2.5.4. Penyebab Depresi


Menurut Stuart dan Sundeen ( 1998 ), faktor penyebab depresi ialah :
A. Faktor Predisposisi
1. Faktor genetik, dianggap mempengaruhi transmisi gangguan afektif melalui riwayat keluarga
dan keturunan.
2. Teori agresi menyerang kedalam, menunjukkan bahwa depresi terjadi karena perasaan marah
yang ditunjukkan kepada diri sendiri.
3. Teori kehilangan obyek, menunjuk kepada perpisahan traumatika individu dengan benda atau
yang sangat berarti.
4. Teori organisasi kepribadian, menguraikan bagaimana konsep diri yang negatif dan harga diri
rendah mempengaruhi sistem keyakinan dan penilaian seseorang terhadap stressor.
5. Model kognitif, menyatakan bahwa depresi merupakan masalah kognitif yang di dominasi
oleh evaluasi negatif seseorang terhadap diri sesorang, dunia seseorang dan masa depan
seseorang.
6. Model ketidakberdayaan yang dipelajari ( learned helplessness ), menunjukkkan bukan
semata-mata trauma menyebabkan depresi tetapi keyakinan bahwa seseorang tidak
mempunyai kendali terhadap hasil yang penting dalam kehidupannya, oleh karena itu ia
mengulang respon yang tidak adaptif.
7. Model perilaku, berkembang dari teori belajar sosial, yang mengasumsi penyebab depresi
terletak pada kurangnya keinginan positif dalam berinteraksi dengan lingkungan.
8. Model biologik, menguraikan perubahan kimia dalam tubuh yang terjadi selama depresi,
termasuk definisi katekolamin, disfungsi endokri, hipersekresi kortisol, dan variasi periodik
dalam irama biologis.
B. Stresor Pencetus
Ada 4 sumber utama stresor yang dapat mencetuskan gangguan alam perasaan ( depresi )
menurut Stuart dan Sundeen ( 1998 ), yaitu :
1. Kehilangan keterikatan yang nyata atau dibayangkan, termasuk kehilangan cinta seseorang,
fungsi fisik, kedudukan atau harga diri. Karena elemen aktual dan simbolik melibatkan
konsep kehilangan, maka persepsi seseorang merupakan hal sangat penting.
2.

Peristiwa besar dalam kehidupan, hal ini sering dilaporkan sebagai pendahulu episode
depresi dan mempunyai dampak terhadap masalah-masalah yang dihadapi sekarang dan
kemampuan menyelesaikan masalah.

3. Peran dan ketegangan peran telah dilaporka mempengaruhi perkembangan depresi, terutama
pada wanita.
4.

Perubahan fisiologik diakibatkan oleh obat-obatan atau berbagai penyakit fisik.
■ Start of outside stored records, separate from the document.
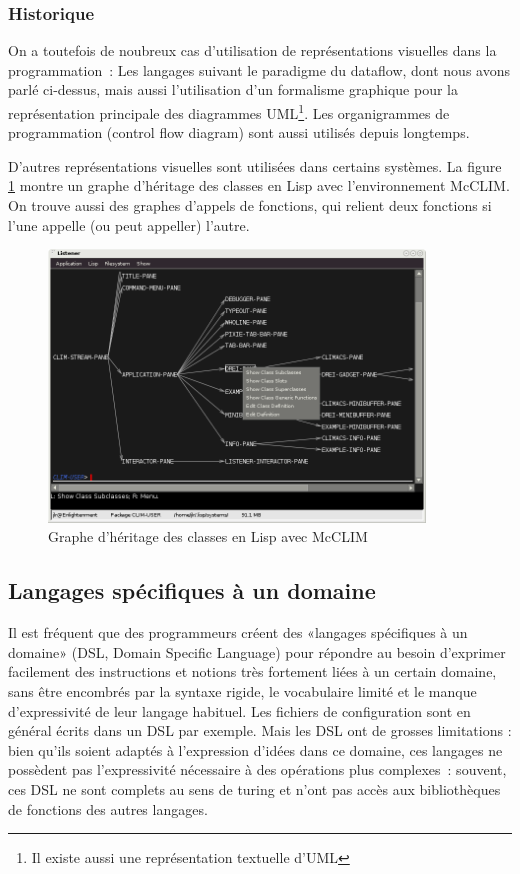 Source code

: \documentclass{article}
\begin{document}
\subsubsection{Historique}
On a toutefois de noubreux cas d'utilisation de représentations visuelles dans la programmation~: Les langages suivant le paradigme du
dataflow, dont nous avons parlé ci-dessus, mais aussi l'utilisation d'un formalisme graphique pour la représentation principale des
diagrammes UML\footnote{Il existe aussi une représentation textuelle d'UML\cite{htun-spec}}. Les organigrammes de programmation (control
flow diagram) sont aussi utilisés depuis longtemps.

D'autres représentations visuelles sont utilisées dans certains systèmes. La figure \ref{fig:lisp-class-graph} montre un graphe d'héritage
des classes en Lisp avec l'environnement McCLIM. On trouve aussi des graphes d'appels de fonctions, qui relient deux fonctions si l'une
appelle (ou peut appeller) l'autre.

\begin{figure}[h!]
  \centering
  \includegraphics[width=10cm]{lisp-class-graph}
  \caption{Graphe d'héritage des classes en Lisp avec McCLIM}
\label{fig:lisp-class-graph}
\end{figure}

\subsection{Langages spécifiques à un domaine}
\label{sec:dsl}

Il est fréquent que des programmeurs créent des «langages spécifiques à un domaine» (DSL, Domain Specific Language) pour répondre au besoin
d'exprimer facilement des instructions et notions très fortement liées à un certain domaine, sans être encombrés par la syntaxe rigide, le
vocabulaire limité et le manque d'expressivité de leur langage habituel. Les fichiers de configuration sont en général écrits dans un DSL
par exemple. Mais les DSL ont de grosses limitations : bien qu'ils soient adaptés à l'expression d'idées dans ce domaine, ces langages ne
possèdent pas l'expressivité nécessaire à des opérations plus complexes~: souvent, ces DSL ne sont complets au sens de turing et n'ont pas
accès aux bibliothèques de fonctions des autres langages.
\end{document}
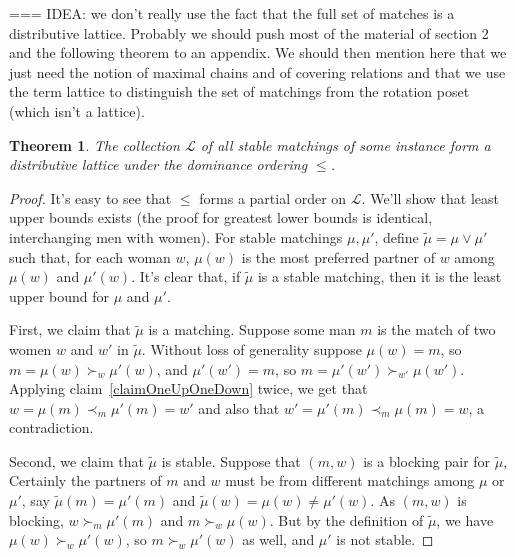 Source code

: \documentclass[12pt]{article}
\renewcommand{\L}{\mathcal{L}}
\newtheorem{theorem}[definition]{Theorem}
\begin{document}
  === IDEA: we don't really use the fact that the full set of matches is a
  distributive lattice. Probably we should push most of the material of section
  2 and the following theorem to an appendix. We should then mention here that
  we just need the notion of maximal chains and of covering relations and that
  we use the term lattice to distinguish the set of matchings from the rotation
  poset (which isn't a lattice).
  \begin{theorem}
    The collection $\L$ of all stable matchings of some instance
    form a distributive lattice under the dominance ordering $\le$.
  \end{theorem}
  \begin{proof}
    It's easy to see that $\le$ forms a partial order on $\L$.
    We'll show that least upper bounds exists (the proof for greatest lower
    bounds is identical, interchanging men with women).
    For stable matchings $\mu,\mu'$, define
    $\tilde\mu = \mu\vee\mu'$ such that, for each woman $w$,
    $\mu(w)$ is the most preferred partner
    of $w$ among $\mu(w)$ and $\mu'(w)$.
    It's clear that, if $\tilde\mu$ is a stable matching,
    then it is the least upper bound for $\mu$ and $\mu'$.

    First, we claim that $\tilde\mu$ is a matching.
    Suppose some man $m$ is the match of two women $w$ and $w'$ in
    $\tilde\mu$. Without loss of generality suppose $\mu(w)=m$,
    so $m=\mu(w)\succ_w \mu'(w)$,
    and $\mu'(w')=m$, so $m=\mu'(w')\succ_{w'}\mu(w')$.
    Applying claim~\ref{claimOneUpOneDown} twice,
    we get that $w=\mu(m)\prec_m \mu'(m)=w'$
    and also that $w'=\mu'(m)\prec_m \mu(m)=w$,
    a contradiction.

    Second, we claim that $\tilde\mu$ is stable.
    Suppose that $(m,w)$ is a blocking pair for $\tilde\mu$,
    Certainly the partners of $m$ and $w$ must be from different matchings among
    $\mu$ or $\mu'$, say $\tilde\mu(m)=\mu'(m)$ and 
    $\tilde\mu(w)=\mu(w)\ne \mu'(w)$.
    As $(m,w)$ is blocking, $w\succ_m\mu'(m)$ and $m\succ_w\mu(w)$.
    But by the definition of $\tilde\mu$, we have $\mu(w)\succ_w\mu'(w)$,
    so $m\succ_w\mu'(w)$ as well, and $\mu'$ is not stable.


\end{proof}
\end{document}
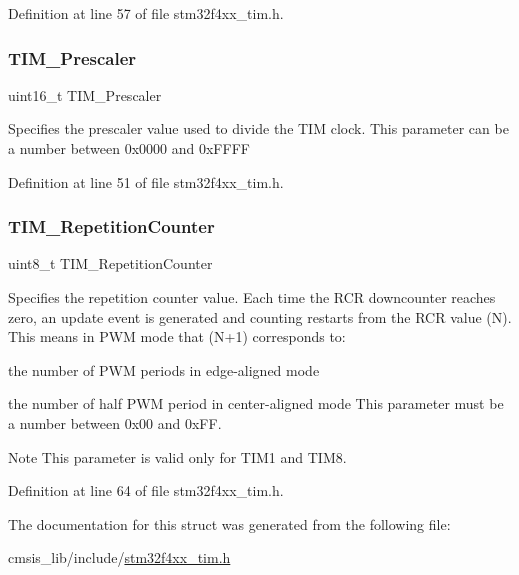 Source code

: Definition at line 57 of file stm32f4xx\+\_\+tim.\+h.

\mbox{\label{struct_t_i_m___time_base_init_type_def_a30c6857997a4ddd7d3d66fd3a8907c37}} 
\subsubsection{\texorpdfstring{T\+I\+M\+\_\+\+Prescaler}{TIM\_Prescaler}}
{\footnotesize\ttfamily uint16\+\_\+t T\+I\+M\+\_\+\+Prescaler}

Specifies the prescaler value used to divide the T\+IM clock. This parameter can be a number between 0x0000 and 0x\+F\+F\+FF 

Definition at line 51 of file stm32f4xx\+\_\+tim.\+h.

\mbox{\label{struct_t_i_m___time_base_init_type_def_a121b27ced71ccb2c85f1d9825ae8d496}} 
\subsubsection{\texorpdfstring{T\+I\+M\+\_\+\+Repetition\+Counter}{TIM\_RepetitionCounter}}
{\footnotesize\ttfamily uint8\+\_\+t T\+I\+M\+\_\+\+Repetition\+Counter}

Specifies the repetition counter value. Each time the R\+CR downcounter reaches zero, an update event is generated and counting restarts from the R\+CR value (N). This means in P\+WM mode that (N+1) corresponds to\+:
\begin{DoxyItemize}
\item the number of P\+WM periods in edge-\/aligned mode
\item the number of half P\+WM period in center-\/aligned mode This parameter must be a number between 0x00 and 0x\+FF. \begin{DoxyNote}{Note}
This parameter is valid only for T\+I\+M1 and T\+I\+M8. 
\end{DoxyNote}

\end{DoxyItemize}

Definition at line 64 of file stm32f4xx\+\_\+tim.\+h.



The documentation for this struct was generated from the following file\+:\begin{DoxyCompactItemize}
\item 
cmsis\+\_\+lib/include/\hyperlink{stm32f4xx__tim_8h}{stm32f4xx\+\_\+tim.\+h}\end{DoxyCompactItemize}
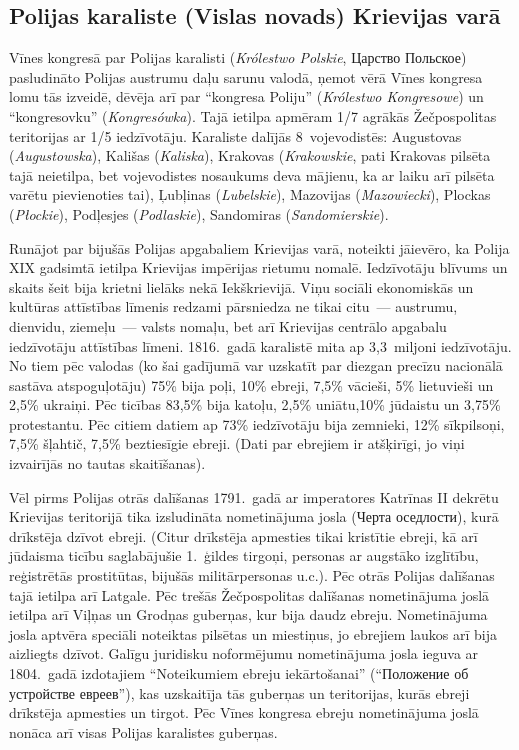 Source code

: \documentclass[twoside,a5paper,12pt,fleqn,openany]{extbook}
\newcommand{\pltxti}[1]{\textit{\textpolish{#1}}}
\newcommand{\rutxti}[1]{\textrussian{#1}}
\begin{document}
\subsection{Polijas karaliste (Vislas novads) Krievijas varā}

Vīnes kongresā par Polijas karalisti (\pltxti{Królestwo Polskie}, \rutxti{Царство Польское}) pasludināto Polijas austrumu daļu sarunu valodā, ņemot vērā Vīnes kongresa lomu tās izveidē, dēvēja arī par ``kongresa Poliju'' (\pltxti{Królestwo Kongresowe}) un ``kongresovku'' (\pltxti{Kongresówka}). Tajā ietilpa apmēram 1/7 agrākās Žečpospolitas teritorijas ar 1/5 iedzīvotāju. Karaliste dalījās 8~vojevodistēs: Augustovas (\pltxti{Augustowska}), Kališas (\pltxti{Kaliska}), Krakovas (\pltxti{Krakowskie}, pati Krakovas pilsēta tajā neietilpa, bet vojevodistes nosaukums deva mājienu, ka ar laiku arī pilsēta varētu pievienoties tai), Ļubļinas (\pltxti{Lubelskie}), Mazovijas (\pltxti{Mazowiecki}), Plockas (\pltxti{Płockie}), Podļesjes (\pltxti{Podlaskie}), Sandomiras (\pltxti{Sandomierskie}).

Runājot par bijušās Polijas apgabaliem Krievijas varā, noteikti jāievēro, ka Polija XIX gadsimtā ietilpa Krievijas impērijas rietumu nomalē. Iedzīvotāju blīvums un skaits šeit bija krietni lielāks nekā Iekškrievijā. Viņu sociāli ekonomiskās un kultūras attīstības līmenis redzami pārsniedza ne tikai citu~--- austrumu, dienvidu, ziemeļu~--- valsts nomaļu, bet arī Krievijas centrālo apgabalu iedzīvotāju attīstības līmeni. 1816.~gadā karalistē mita ap 3,3~miljoni iedzīvotāju. No tiem pēc valodas (ko šai gadījumā var uzskatīt par diezgan precīzu nacionālā sastāva atspoguļotāju) 75\% bija poļi, 10\% ebreji, 7,5\% vācieši, 5\% lietuvieši un 2,5\% ukraiņi. Pēc ticības 83,5\% bija katoļu, 2,5\% uniātu,10\% jūdaistu un 3,75\% protestantu. Pēc citiem datiem ap 73\% iedzīvotāju bija zemnieki, 12\% sīkpilsoņi, 7,5\% šļahtič, 7,5\% beztiesīgie ebreji. (Dati par ebrejiem ir atšķirīgi, jo viņi izvairījās no tautas skaitīšanas).

Vēl pirms Polijas otrās dalīšanas 1791.~gadā ar imperatores Katrīnas II dekrētu Krievijas teritorijā tika izsludināta nometinājuma josla (\rutxti{Черта оседлости}), kurā drīkstēja dzīvot ebreji. (Citur drīkstēja apmesties tikai kristītie ebreji, kā arī jūdaisma ticību saglabājušie 1.~ģildes tirgoņi, personas ar augstāko izglītību, reģistrētās prostitūtas, bijušās militārpersonas u.c.). Pēc otrās Polijas dalīšanas tajā ietilpa arī Latgale. Pēc trešās Žečpospolitas dalīšanas nometinājuma joslā ietilpa arī Viļņas un Grodņas guberņas, kur bija daudz ebreju. Nometinājuma josla aptvēra speciāli noteiktas pilsētas un miestiņus, jo ebrejiem laukos arī bija aizliegts dzīvot. Galīgu juridisku noformējumu nometinājuma josla ieguva ar 1804.~gadā izdotajiem ``Noteikumiem ebreju iekārtošanai'' (``\rutxti{Положение об устройстве евреев}''), kas uzskaitīja tās guberņas un teritorijas, kurās ebreji drīkstēja apmesties un tirgot. Pēc Vīnes kongresa ebreju nometinājuma joslā nonāca arī visas Polijas karalistes guberņas.
\end{document}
Seperti
infeski, neoplasma, dan gangguan keseimbangan metabolik, dapat mencentuskan gangguan
alam perasaan. Diantara obat-obatan tersebut terdapat obat anti hipertensi dan
penyalahgunaan zat yang menyebabkan kecanduan. Kebanyakan penyakit kronik yang
melemahkan tubuh juga sering disertai depresi.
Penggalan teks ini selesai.